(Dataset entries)
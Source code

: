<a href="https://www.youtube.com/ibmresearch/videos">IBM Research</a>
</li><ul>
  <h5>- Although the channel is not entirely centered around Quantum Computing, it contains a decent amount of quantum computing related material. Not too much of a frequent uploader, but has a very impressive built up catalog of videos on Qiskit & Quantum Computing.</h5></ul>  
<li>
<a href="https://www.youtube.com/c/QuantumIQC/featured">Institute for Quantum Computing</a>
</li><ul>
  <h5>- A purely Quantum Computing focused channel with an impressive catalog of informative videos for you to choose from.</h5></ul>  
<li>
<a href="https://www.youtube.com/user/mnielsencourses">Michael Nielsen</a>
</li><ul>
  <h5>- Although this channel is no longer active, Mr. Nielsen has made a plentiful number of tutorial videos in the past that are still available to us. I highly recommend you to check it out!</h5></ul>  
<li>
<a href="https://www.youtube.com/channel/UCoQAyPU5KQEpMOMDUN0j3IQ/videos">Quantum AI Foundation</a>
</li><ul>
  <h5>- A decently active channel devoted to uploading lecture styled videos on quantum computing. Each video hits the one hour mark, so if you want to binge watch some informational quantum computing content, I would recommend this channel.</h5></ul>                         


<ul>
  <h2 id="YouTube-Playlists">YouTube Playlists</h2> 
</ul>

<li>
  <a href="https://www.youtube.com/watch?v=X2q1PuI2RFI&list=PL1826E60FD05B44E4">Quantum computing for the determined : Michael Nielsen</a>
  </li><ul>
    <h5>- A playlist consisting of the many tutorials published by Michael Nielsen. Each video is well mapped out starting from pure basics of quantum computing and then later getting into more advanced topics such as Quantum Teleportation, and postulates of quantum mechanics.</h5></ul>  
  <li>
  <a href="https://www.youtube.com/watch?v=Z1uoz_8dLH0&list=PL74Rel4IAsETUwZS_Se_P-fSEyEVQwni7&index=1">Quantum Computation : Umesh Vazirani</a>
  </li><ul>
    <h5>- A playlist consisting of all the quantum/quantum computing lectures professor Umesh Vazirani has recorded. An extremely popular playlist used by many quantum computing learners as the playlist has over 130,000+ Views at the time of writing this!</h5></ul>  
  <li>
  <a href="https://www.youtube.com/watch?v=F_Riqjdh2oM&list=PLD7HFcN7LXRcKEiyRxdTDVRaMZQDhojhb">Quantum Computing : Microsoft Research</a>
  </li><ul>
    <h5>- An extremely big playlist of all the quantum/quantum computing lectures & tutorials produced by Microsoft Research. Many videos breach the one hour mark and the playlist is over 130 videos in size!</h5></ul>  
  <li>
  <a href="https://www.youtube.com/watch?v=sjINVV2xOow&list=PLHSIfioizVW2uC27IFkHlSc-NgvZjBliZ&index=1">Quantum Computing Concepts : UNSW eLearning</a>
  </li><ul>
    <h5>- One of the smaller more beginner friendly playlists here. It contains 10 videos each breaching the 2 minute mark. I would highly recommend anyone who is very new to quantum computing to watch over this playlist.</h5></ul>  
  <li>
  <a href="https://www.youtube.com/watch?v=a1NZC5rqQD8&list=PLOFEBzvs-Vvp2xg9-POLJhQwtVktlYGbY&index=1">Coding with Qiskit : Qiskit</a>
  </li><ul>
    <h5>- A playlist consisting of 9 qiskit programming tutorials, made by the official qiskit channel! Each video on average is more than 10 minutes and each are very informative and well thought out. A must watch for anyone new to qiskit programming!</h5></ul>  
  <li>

**ABOUT THIS TASK**
Print the entries once more, identical in every line.

**EXERCISE OUTPUT**
Source code

:<a href="https://www.youtube.com/ibmresearch/videos">IBM Research</a>
</li><ul>
  <h5>- Although the channel is not entirely centered around Quantum Computing, it contains a decent amount of quantum computing related material. Not too much of a frequent uploader, but has a very impressive built up catalog of videos on Qiskit & Quantum Computing.</h5></ul>  
<li>
<a href="https://www.youtube.com/c/QuantumIQC/featured">Institute for Quantum Computing</a>
</li><ul>
  <h5>- A purely Quantum Computing focused channel with an impressive catalog of informative videos for you to choose from.</h5></ul>  
<li>
<a href="https://www.youtube.com/user/mnielsencourses">Michael Nielsen</a>
</li><ul>
  <h5>- Although this channel is no longer active, Mr. Nielsen has made a plentiful number of tutorial videos in the past that are still available to us. I highly recommend you to check it out!</h5></ul>  
<li>
<a href="https://www.youtube.com/channel/UCoQAyPU5KQEpMOMDUN0j3IQ/videos">Quantum AI Foundation</a>
</li><ul>
  <h5>- A decently active channel devoted to uploading lecture styled videos on quantum computing. Each video hits the one hour mark, so if you want to binge watch some informational quantum computing content, I would recommend this channel.</h5></ul>                         


<ul>
  <h2 id="YouTube-Playlists">YouTube Playlists</h2> 
</ul>

<li>
  <a href="https://www.youtube.com/watch?v=X2q1PuI2RFI&list=PL1826E60FD05B44E4">Quantum computing for the determined : Michael Nielsen</a>
  </li><ul>
    <h5>- A playlist consisting of the many tutorials published by Michael Nielsen. Each video is well mapped out starting from pure basics of quantum computing and then later getting into more advanced topics such as Quantum Teleportation, and postulates of quantum mechanics.</h5></ul>  
  <li>
  <a href="https://www.youtube.com/watch?v=Z1uoz_8dLH0&list=PL74Rel4IAsETUwZS_Se_P-fSEyEVQwni7&index=1">Quantum Computation : Umesh Vazirani</a>
  </li><ul>
    <h5>- A playlist consisting of all the quantum/quantum computing lectures professor Umesh Vazirani has recorded. An extremely popular playlist used by many quantum computing learners as the playlist has over 130,000+ Views at the time of writing this!</h5></ul>  
  <li>
  <a href="https://www.youtube.com/watch?v=F_Riqjdh2oM&list=PLD7HFcN7LXRcKEiyRxdTDVRaMZQDhojhb">Quantum Computing : Microsoft Research</a>
  </li><ul>
    <h5>- An extremely big playlist of all the quantum/quantum computing lectures & tutorials produced by Microsoft Research. Many videos breach the one hour mark and the playlist is over 130 videos in size!</h5></ul>  
  <li>
  <a href="https://www.youtube.com/watch?v=sjINVV2xOow&list=PLHSIfioizVW2uC27IFkHlSc-NgvZjBliZ&index=1">Quantum Computing Concepts : UNSW eLearning</a>
  </li><ul>
    <h5>- One of the smaller more beginner friendly playlists here. It contains 10 videos each breaching the 2 minute mark. I would highly recommend anyone who is very new to quantum computing to watch over this playlist.</h5></ul>  
  <li>
  <a href="https://www.youtube.com/watch?v=a1NZC5rqQD8&list=PLOFEBzvs-Vvp2xg9-POLJhQwtVktlYGbY&index=1">Coding with Qiskit : Qiskit</a>
  </li><ul>
    <h5>- A playlist consisting of 9 qiskit programming tutorials, made by the official qiskit channel! Each video on average is more than 10 minutes and each are very informative and well thought out. A must watch for anyone new to qiskit programming!</h5></ul>  
  <li>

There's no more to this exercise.